His student visa for rabbinical school was expiring, so he filed an application for residency with the Immigration and Naturalization Service on his own, with a letter from Sen. Orrin Hatch recommending approval as a Jewish rabbi in Utah. The response was swift — he had been denied residency. He remembered President Hinckley’s offer and made a phone call.
“Within an hour he had me on the phone with Oscar McConkie,” one of the state’s top attorneys, who worked for several months on Rabbi Zippel’s behalf to help secure a green card. Five years later, he filed for naturalization and became a U.S. citizen.
Now he counts religious leaders of many local faiths as friends and serves the community in a variety of capacities, including a stint as an Olympic chaplain for athletes during the Games, and now as a volunteer chaplain for the Salt Lake County Sheriff’s Office.
They are duties he is glad to perform, he says, because they not only tie him to the larger community, but further the work of worldwide outreach that was initiated by his denomination’s seventh Lubavitcher Rebbe, or world leader, Rabbi Menachem Schneerson. The Brooklyn-based Lubavitcher movement has grown steadily toward international outreach after being forced out of Russia during World War I and then Poland during World War II.
There are now approximately 2,600 Lubavitch centers in some 2,000 Jewish communities worldwide, the rabbi said, adding that some of the centers are permanent facilities like Bais Menachem, while others are “personal centers” offered by individual Lubavitchers to facilitate Jewish holiday celebrations in remote areas of the world.
Rabbi Zippel said he often explains why his organization has two names: Chabad, which is a Hebrew acronym for wisdom, understanding and knowledge; and Lubavitch, which is “village of love” in Russian. The description is perfect for the two types of congregations he oversees, he said.
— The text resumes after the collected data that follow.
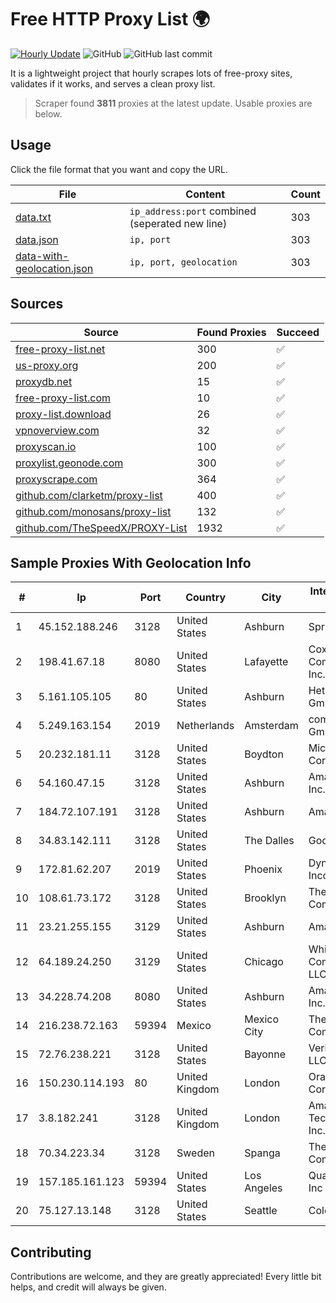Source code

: 
# Free HTTP Proxy List 🌍

[![Hourly Update](https://github.com/mertguvencli/http-proxy-list/actions/workflows/main.yml/badge.svg?branch=main)](https://github.com/mertguvencli/http-proxy-list/actions/workflows/main.yml)
![GitHub](https://img.shields.io/github/license/mertguvencli/http-proxy-list)
![GitHub last commit](https://img.shields.io/github/last-commit/mertguvencli/http-proxy-list)

It is a lightweight project that hourly scrapes lots of free-proxy sites, validates if it works, and serves a clean proxy list.


> Scraper found **3811** proxies at the latest update. Usable proxies are below.

## Usage

Click the file format that you want and copy the URL.


|File|Content|Count|
|----|-------|-----|
|[data.txt](https://raw.githubusercontent.com/mertguvencli/http-proxy-list/main/proxy-list/data.txt)|`ip_address:port` combined (seperated new line)|303|
|[data.json](https://raw.githubusercontent.com/mertguvencli/http-proxy-list/main/proxy-list/data.json)|`ip, port`|303|
|[data-with-geolocation.json](https://raw.githubusercontent.com/mertguvencli/http-proxy-list/main/proxy-list/data-with-geolocation.json)|`ip, port, geolocation`|303|

## Sources

|Source|Found Proxies|Succeed|
|------|-------------|-------|
|[free-proxy-list.net](https://free-proxy-list.net)|300|✅|
|[us-proxy.org](https://www.us-proxy.org)|200|✅|
|[proxydb.net](http://proxydb.net)|15|✅|
|[free-proxy-list.com](https://free-proxy-list.com/?page=&port=&type%5B%5D=http&type%5B%5D=https&up_time=0&search=Search)|10|✅|
|[proxy-list.download](https://www.proxy-list.download/HTTP)|26|✅|
|[vpnoverview.com](https://vpnoverview.com/privacy/anonymous-browsing/free-proxy-servers)|32|✅|
|[proxyscan.io](https://www.proxyscan.io)|100|✅|
|[proxylist.geonode.com](https://proxylist.geonode.com/api/proxy-list?limit=300&page=1&sort_by=lastChecked&sort_type=desc&protocols=http,https)|300|✅|
|[proxyscrape.com](https://api.proxyscrape.com/v2/?request=displayproxies&protocol=http&timeout=10000&country=all&ssl=all&anonymity=all)|364|✅|
|[github.com/clarketm/proxy-list](https://raw.githubusercontent.com/clarketm/proxy-list/master/proxy-list-raw.txt)|400|✅|
|[github.com/monosans/proxy-list](https://raw.githubusercontent.com/monosans/proxy-list/main/proxies/http.txt)|132|✅|
|[github.com/TheSpeedX/PROXY-List](https://raw.githubusercontent.com/TheSpeedX/PROXY-List/master/http.txt)|1932|✅|


## Sample Proxies With Geolocation Info

|#|Ip|Port|Country|City|Internet Service Provider|
|-|--|----|-------|----|-------------------------|
|1|45.152.188.246|3128|United States|Ashburn|Sprint|
|2|198.41.67.18|8080|United States|Lafayette|Cox Communications Inc.|
|3|5.161.105.105|80|United States|Ashburn|Hetzner Online GmbH|
|4|5.249.163.154|2019|Netherlands|Amsterdam|combahton GmbH|
|5|20.232.181.11|3128|United States|Boydton|Microsoft Corporation|
|6|54.160.47.15|3128|United States|Ashburn|Amazon.com, Inc.|
|7|184.72.107.191|3128|United States|Ashburn|Amazon.com|
|8|34.83.142.111|3128|United States|The Dalles|Google LLC|
|9|172.81.62.207|2019|United States|Phoenix|Dynu Systems Incorporated|
|10|108.61.73.172|3128|United States|Brooklyn|The Constant Company|
|11|23.21.255.155|3129|United States|Ashburn|Amazon.com|
|12|64.189.24.250|3129|United States|Chicago|WhiteSky Communications, LLC.|
|13|34.228.74.208|8080|United States|Ashburn|Amazon.com, Inc.|
|14|216.238.72.163|59394|Mexico|Mexico City|The Constant Company|
|15|72.76.238.221|3128|United States|Bayonne|Verizon Online LLC|
|16|150.230.114.193|80|United Kingdom|London|Oracle Corporation|
|17|3.8.182.241|3128|United Kingdom|London|Amazon Technologies Inc.|
|18|70.34.223.34|3128|Sweden|Spanga|The Constant Company|
|19|157.185.161.123|59394|United States|Los Angeles|Quantil Networks Inc|
|20|75.127.13.148|3128|United States|Seattle|ColoCrossing|



## Contributing

Contributions are welcome, and they are greatly appreciated! Every
little bit helps, and credit will always be given.

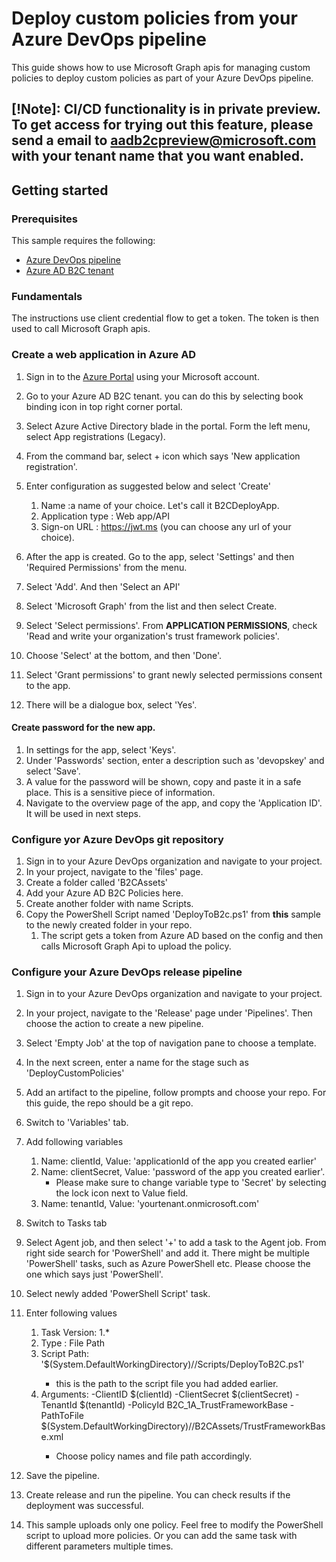 # Deploy custom policies from your Azure DevOps pipeline

This guide shows how to use Microsoft Graph apis for managing custom policies to deploy custom policies as part of your Azure DevOps pipeline. 

## [!Note]: CI/CD functionality is in private preview. To get access for trying out this feature, please send a email to aadb2cpreview@microsoft.com with your tenant name that you want enabled.


## Getting started

### Prerequisites

This sample requires the following:

* [Azure DevOps pipeline](https://azure.microsoft.com/en-us/services/devops/pipelines/)
* [Azure AD B2C tenant](https://docs.microsoft.com/en-us/azure/active-directory-b2c/active-directory-b2c-get-started)


### Fundamentals 
The instructions use client credential flow to get a token. The token is then used to call Microsoft Graph apis.


### Create a web application in Azure AD
1. Sign in to the [Azure Portal](https://portal.azure.com/) using your Microsoft account.
1. Go to your Azure AD B2C tenant. you can do this by selecting book binding icon in top right corner portal.
1. Select Azure Active Directory blade in the portal. Form the left menu, select App registrations (Legacy). 
1. From the command bar, select + icon which says 'New application registration'.
1. Enter configuration as suggested below and select 'Create'
    1. Name :a name of your choice. Let's call it B2CDeployApp.
    1. Application type : Web app/API
    1. Sign-on URL : https://jwt.ms (you can choose any url of your choice).

1. After the app is created. Go to the app, select 'Settings' and then 'Required Permissions' from the menu.
1. Select 'Add'. And then 'Select an API' 
1. Select 'Microsoft Graph' from the list and then select Create.
1. Select 'Select permissions'. From **APPLICATION PERMISSIONS**, check 'Read and write your organization's trust framework policies'. 
1. Choose 'Select' at the bottom, and then 'Done'.
1. Select 'Grant permissions' to grant newly selected permissions consent to the app. 
1. There will be a dialogue box, select 'Yes'. 

####  Create password for the new app.
1. In settings for the app, select 'Keys'.
1. Under 'Passwords' section, enter a description such as 'devopskey' and select 'Save'. 
1. A value for the password will be shown, copy and paste it in a safe place. This is a sensitive piece of information.  
1. Navigate to the overview page of the app, and copy the 'Application ID'. It will be used in next steps.

### Configure yor Azure DevOps git repository
1. Sign in to your Azure DevOps organization and navigate to your project.
1. In your project, navigate to the 'files' page. 
1. Create a folder called 'B2CAssets'
1. Add your Azure AD B2C Policies here. 
1. Create another folder with name Scripts. 
1. Copy the PowerShell Script named 'DeployToB2c.ps1' from **this** sample to the newly created folder in your repo.
    1. The script gets a token from Azure AD based on the config and then calls Microsoft Graph Api to upload the policy.

### Configure your Azure DevOps release pipeline
1. Sign in to your Azure DevOps organization and navigate to your project.
1. In your project, navigate to the 'Release' page under 'Pipelines'. Then choose the action to create a new pipeline.
1. Select 'Empty Job' at the top of navigation pane to choose a template.
1. In the next screen, enter a name for the stage such as 'DeployCustomPolicies'
1. Add an artifact to the pipeline, follow prompts and choose your repo. For this guide, the repo should be a git repo. 
1. Switch to 'Variables' tab.
1. Add following variables
    1. Name: clientId, Value: 'applicationId of the app you created earlier'
    1. Name: clientSecret, Value: 'password of the app you created earlier'. 
        - Please make sure to change variable type to 'Secret' by selecting the lock icon next to Value field. 
    1. Name: tenantId, Value: 'yourtenant.onmicrosoft.com'
    
1. Switch to Tasks tab
1. Select Agent job, and then select '+' to add a task to the Agent job. From right side search for 'PowerShell' and add it. There might be multiple 'PowerShell' tasks, such as Azure PowerShell etc. Please choose the one which says just 'PowerShell'.
1. Select newly added 'PowerShell Script' task.
1. Enter following values 
    1. Task Version: 1.*
    1. Type : File Path
    1. Script Path: '$(System.DefaultWorkingDirectory)/<yourartifactname>/Scripts/DeployToB2C.ps1'
        - this is the path to the script file you had added earlier. 
    1. Arguments: -ClientID $(clientId) -ClientSecret $(clientSecret) -TenantId $(tenantId) -PolicyId B2C_1A_TrustFrameworkBase -PathToFile $(System.DefaultWorkingDirectory)/<yourartifactname>/B2CAssets/TrustFrameworkBase.xml
        - Choose policy names and file path accordingly. 
1. Save the pipeline. 
1. Create release and run the pipeline. You can check results if the deployment was successful. 
1. This sample uploads only one policy. Feel free to modify the PowerShell script to upload more policies. Or you can add the same task with different parameters multiple times.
He views the group that actually comes to the synagogue as Chabad, and the dispersed congregation he finds in rural outposts in bordering states, as well as prisons and youth detention centers, as the Lubavitch. It is the latter group, he believes, that is in most desperate need of ministering.
That’s where the “out” in “outreach” comes in.
About 200 troubled Jewish youth from around the globe find themselves in Utah annually as participants in a wide variety of dependency and behavioral treatment programs. The rabbi said he spends one day each week traveling to various facilities, “helping them to succeed and thrive in their Judaism,” in meetings, classes and consultations with parents. While some facilities have only one or two Jewish clients, one center in Syracuse has a client population of 110 — 25 of whom are Jewish.
While he’s always been an advocate of religion, the rabbi says he sees faith taking on “an even greater significance” for troubled youths “because it helps them to find some cohesiveness within their own belief system. It’s implementing morals and values and giving them a sense of belonging” despite the tendency for troubled kids to see themselves as “very insignificant.”
Yet a belief in God, a sense of dignity, morality and personal empowerment is at the heart of Orthodox Judaism, Rabbi Zippel said. So is compassion, coupled with tradition and adherence to Jewish law.
While law and structure govern the lives of many branches of Orthodox Jewry, compassion gets a lot of emphasis in the Lubavitcher tradition, a branch of the 18th century’s Hasidic Jewish movement, the rabbi said.